The problem: As soon as the line containing "- \epsilon \\" appears, copy it and every following line word for word until the records end.
--- Exercise data Enclosed Below ---
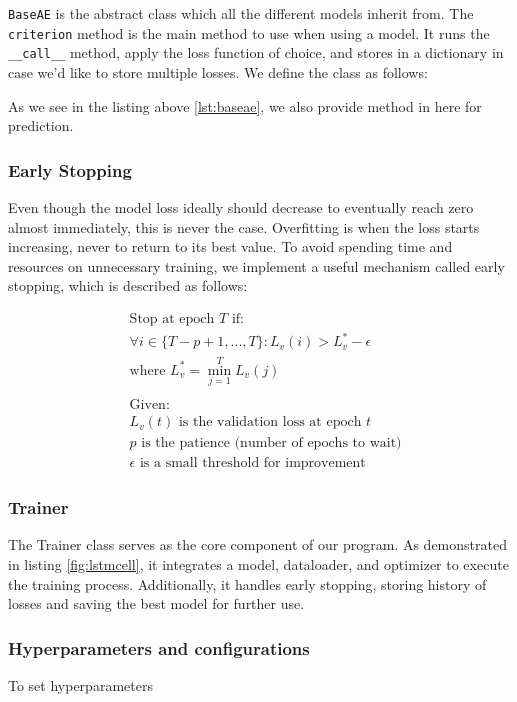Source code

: \lstinline{BaseAE} is the abstract class which all the different models inherit from. The \lstinline{criterion} method is the main method to use when using a model. It runs the \lstinline{__call__} method, apply the loss function of choice, and stores in a dictionary in case we'd like to store multiple losses. We define the class as follows:



As we see in the listing above \ref{lst:baseae}, we also provide method in here for prediction. 

\subsubsection{Early Stopping}

Even though the model loss ideally should decrease to eventually reach zero almost immediately, this is never the case. Overfitting is when the loss starts increasing, never to return to its best value. To avoid spending time and resources on unnecessary training, we implement a useful mechanism called early stopping, which is described as follows:


\begin{align*}
&\text{Stop at epoch } T \text{ if:} \\
&\forall i \in \{T-p+1, ..., T\}: L_v(i) > L_v^* - \epsilon \\
&\text{where } L_v^* = \min_{j=1}^{T} L_v(j) \\
\\
&\text{Given:} \\
&L_v(t) \text{ is the validation loss at epoch } t \\
&p \text{ is the patience (number of epochs to wait)} \\
&\epsilon \text{ is a small threshold for improvement}
\end{align*}

\subsubsection{Trainer}

The Trainer class serves as the core component of our program. As demonstrated in listing \ref{fig:lstmcell}, it integrates a model, dataloader, and optimizer to execute the training process. Additionally, it handles early stopping, storing history of losses and saving the best model for further use.

\subsubsection{Hyperparameters and configurations}

To set hyperparameters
--- End of Enclosed Exercise data ---
Exercise answer:
&\forall i \in \{T-p+1, ..., T\}: L_v(i) > L_v^* - \epsilon \\
&\text{where } L_v^* = \min_{j=1}^{T} L_v(j) \\
\\
&\text{Given:} \\
&L_v(t) \text{ is the validation loss at epoch } t \\
&p \text{ is the patience (number of epochs to wait)} \\
&\epsilon \text{ is a small threshold for improvement}
\end{align*}

\subsubsection{Trainer}

The Trainer class serves as the core component of our program. As demonstrated in listing \ref{fig:lstmcell}, it integrates a model, dataloader, and optimizer to execute the training process. Additionally, it handles early stopping, storing history of losses and saving the best model for further use.

\subsubsection{Hyperparameters and configurations}

To set hyperparameters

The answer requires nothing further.